それが終わった所で、あらかじめ水に和風顆粒だしを入れて煮だしていた鍋に油揚げを投入、しばらくして煮立ったら今度はワカメを入れる。最後に火を止めて味噌を溶いて、再度、煮立たせないように弱火で温めておく。
ピィー-!ピィーー!
ちょうどご飯も炊けたようだ。
「ユノー!お手伝いいい?」
居間にいるユノを呼ぶとすぐに台所へとやって来てくれた。
「おにぎりって大丈夫?」
「大丈夫ですよ。あっちにもありますから」
こっちのお米文化が根付いたグージャンパマ。その際におにぎりも伝わっていたりする。
「どっちも赤いですね……こっちはお魚みたいですけど、こっちの粒々したのはなんですか?」
「そっちはタラコ。スケトウダラっていう魚の卵なんだ」
へえー……。と言って手際よくおにぎりを握り始めるユノ。僕も一緒になって皆の分を握る。握り終わった物は大皿にまとめて置く。
「じゃあ先にそれ持ってて。寝ていたら皆を起こして欲しいんだけど」
「分かりました」
おにぎりを乗せた大皿を持ったユノが出ていったところで、温めていたみそ汁をよそって、お盆の上に置いていく。
「よいしょ……っと」
よそり終わったので、僕もお盆を持って居間へと向かう。居間に行くと既に皆が起きていた。
「おはようございます……」
「おはよう……ふぁあああ~~」
「おはよう」
皆と挨拶を済ませた所で朝食を取り始める。
「二人はひだまりに行くんだっけ?」
「はい。今日はシフトを入れてるので」
「薫さん達のことを伝えておきますね!」
「お願い。早く終われば夜の手伝いはするよ」
「大丈夫ですよ!任せて下さい!」
「頼りにしてるのです」
「それで薫さんたちは?この後、予定があるみたいな話を……?」
「ちょっと小説をまとめておきたいっていうのと、これから話をする事が本当に正しいのか……検証は出来ないけど見直す必要はあるからさ。ユノと泉たちはどうする?」
「私は一度戻ってお父様達に報告してきます。それと安心して下さい。まだ伝えませんから」
「私達は依頼されている衣服を仕上げるよ。
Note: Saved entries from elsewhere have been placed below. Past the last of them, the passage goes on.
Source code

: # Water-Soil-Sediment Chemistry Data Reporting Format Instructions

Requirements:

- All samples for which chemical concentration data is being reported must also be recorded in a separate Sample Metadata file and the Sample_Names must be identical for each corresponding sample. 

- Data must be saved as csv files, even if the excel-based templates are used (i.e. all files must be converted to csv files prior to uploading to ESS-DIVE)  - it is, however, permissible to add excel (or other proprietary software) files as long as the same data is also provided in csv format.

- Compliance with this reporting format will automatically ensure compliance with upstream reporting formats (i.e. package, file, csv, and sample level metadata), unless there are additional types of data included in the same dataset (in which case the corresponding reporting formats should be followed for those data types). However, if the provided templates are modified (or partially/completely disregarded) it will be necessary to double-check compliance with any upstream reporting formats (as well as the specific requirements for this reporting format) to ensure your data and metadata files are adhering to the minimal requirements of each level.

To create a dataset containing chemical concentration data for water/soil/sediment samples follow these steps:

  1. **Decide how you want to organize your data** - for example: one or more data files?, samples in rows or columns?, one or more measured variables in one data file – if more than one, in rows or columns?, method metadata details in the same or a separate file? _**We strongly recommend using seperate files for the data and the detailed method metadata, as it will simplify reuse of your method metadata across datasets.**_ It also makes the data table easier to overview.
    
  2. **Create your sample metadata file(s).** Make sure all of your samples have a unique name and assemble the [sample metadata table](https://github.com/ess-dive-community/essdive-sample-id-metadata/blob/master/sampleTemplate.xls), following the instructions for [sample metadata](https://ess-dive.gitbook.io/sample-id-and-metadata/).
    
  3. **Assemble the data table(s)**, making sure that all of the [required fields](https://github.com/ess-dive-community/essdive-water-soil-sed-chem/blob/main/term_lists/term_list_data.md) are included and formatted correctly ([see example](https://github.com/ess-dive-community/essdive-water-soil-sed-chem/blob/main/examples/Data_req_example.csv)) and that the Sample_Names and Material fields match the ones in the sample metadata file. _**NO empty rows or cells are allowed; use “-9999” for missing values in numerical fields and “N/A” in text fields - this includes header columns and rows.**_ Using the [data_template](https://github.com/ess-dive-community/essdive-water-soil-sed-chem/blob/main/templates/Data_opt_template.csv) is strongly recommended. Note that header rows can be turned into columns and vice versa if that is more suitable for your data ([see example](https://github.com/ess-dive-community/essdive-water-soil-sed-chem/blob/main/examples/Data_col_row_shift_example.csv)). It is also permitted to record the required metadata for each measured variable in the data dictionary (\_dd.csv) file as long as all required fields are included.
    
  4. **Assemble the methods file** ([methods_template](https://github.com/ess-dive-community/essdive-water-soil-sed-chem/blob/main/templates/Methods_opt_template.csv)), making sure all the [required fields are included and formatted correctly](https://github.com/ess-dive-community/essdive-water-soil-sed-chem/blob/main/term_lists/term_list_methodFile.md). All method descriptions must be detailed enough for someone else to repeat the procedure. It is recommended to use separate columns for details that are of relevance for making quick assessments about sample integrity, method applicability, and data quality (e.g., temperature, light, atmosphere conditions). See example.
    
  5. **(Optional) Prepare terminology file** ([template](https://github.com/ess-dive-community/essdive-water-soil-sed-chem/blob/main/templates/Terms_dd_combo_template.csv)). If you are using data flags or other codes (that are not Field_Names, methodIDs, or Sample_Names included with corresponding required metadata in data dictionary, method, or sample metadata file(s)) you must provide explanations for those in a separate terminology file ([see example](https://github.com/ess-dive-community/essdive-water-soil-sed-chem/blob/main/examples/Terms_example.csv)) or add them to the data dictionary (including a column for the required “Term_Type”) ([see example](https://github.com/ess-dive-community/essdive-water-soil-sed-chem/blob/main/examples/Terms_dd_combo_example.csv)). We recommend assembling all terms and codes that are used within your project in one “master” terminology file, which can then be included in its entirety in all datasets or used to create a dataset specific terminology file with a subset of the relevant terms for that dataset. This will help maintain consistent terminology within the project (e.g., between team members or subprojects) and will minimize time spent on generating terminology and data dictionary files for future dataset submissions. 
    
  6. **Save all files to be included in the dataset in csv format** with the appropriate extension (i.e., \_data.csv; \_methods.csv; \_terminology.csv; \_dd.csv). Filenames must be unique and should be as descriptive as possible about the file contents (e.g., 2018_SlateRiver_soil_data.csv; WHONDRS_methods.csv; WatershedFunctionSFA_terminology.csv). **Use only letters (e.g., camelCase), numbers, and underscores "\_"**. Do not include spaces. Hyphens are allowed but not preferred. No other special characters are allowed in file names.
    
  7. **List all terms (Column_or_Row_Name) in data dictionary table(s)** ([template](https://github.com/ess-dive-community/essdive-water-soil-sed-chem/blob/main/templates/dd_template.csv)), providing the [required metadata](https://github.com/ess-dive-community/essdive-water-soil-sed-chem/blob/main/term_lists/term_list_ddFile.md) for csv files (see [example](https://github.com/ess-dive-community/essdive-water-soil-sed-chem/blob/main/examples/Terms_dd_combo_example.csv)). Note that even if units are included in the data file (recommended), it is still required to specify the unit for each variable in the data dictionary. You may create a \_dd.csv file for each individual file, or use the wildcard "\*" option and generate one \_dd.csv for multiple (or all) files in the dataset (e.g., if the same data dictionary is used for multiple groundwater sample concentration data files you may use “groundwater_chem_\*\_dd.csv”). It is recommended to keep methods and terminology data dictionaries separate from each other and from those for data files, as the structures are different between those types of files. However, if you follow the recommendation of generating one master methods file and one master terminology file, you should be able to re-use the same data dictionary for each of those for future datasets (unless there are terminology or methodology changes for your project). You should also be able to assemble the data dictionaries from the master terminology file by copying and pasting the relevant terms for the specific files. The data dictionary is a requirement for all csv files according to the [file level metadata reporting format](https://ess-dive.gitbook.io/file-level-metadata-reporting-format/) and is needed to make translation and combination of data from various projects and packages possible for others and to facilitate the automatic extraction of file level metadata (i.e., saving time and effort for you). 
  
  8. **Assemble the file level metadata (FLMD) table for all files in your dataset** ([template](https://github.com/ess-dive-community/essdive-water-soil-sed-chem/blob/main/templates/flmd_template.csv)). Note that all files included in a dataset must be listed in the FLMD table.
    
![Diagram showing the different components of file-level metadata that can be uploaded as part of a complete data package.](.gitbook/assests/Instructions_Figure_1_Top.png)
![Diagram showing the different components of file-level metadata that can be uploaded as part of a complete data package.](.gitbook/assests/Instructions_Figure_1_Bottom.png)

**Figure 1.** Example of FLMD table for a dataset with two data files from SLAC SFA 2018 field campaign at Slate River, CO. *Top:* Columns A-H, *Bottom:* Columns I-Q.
例の衣服も完成するし」
「例の衣服って?」
「和服ゴスロリ」
「……忘れて欲しかった」
「忘れる訳ないじゃん!あ、それと今日のお茶会の後に薫兄は着てね?梢さんが写真を撮るっていってたから」
何それ?いつの間にそんな話をしてたの!?
「終わったら強制的に連行決定なのです」
「お手伝いしますわ」
「そうッスね!」
「嫌だ!断るからね!?」
「拒否するならこのうさ耳フードを被った薫兄の写真を私のSNSに載せるよ!」
「明確な脅しだからね!?犯罪だからね!?」
「身内だから問題ナシ!」
「大問題だよ!!」
「うーーん。分かったよ。だったら薫が中学生の時に来たアレの写真を、ここの二人に……」
「うわーーーー!!!!分かった!止めて!?それだけは止めて!!」
「うさ耳フードパジャマより嫌がるアレって……どんな写真なんだろう?」
あみちゃん……気にしちゃダメ。アレは思い出したくない写真ベスト5に入る超危険なんだから!
「それじゃあよろしく……ね♪」
「うぐ……」
諦めた僕は、何かを口にしようとおにぎりを口に含む。何故かその味は酷くしょっぱく感じるのだった。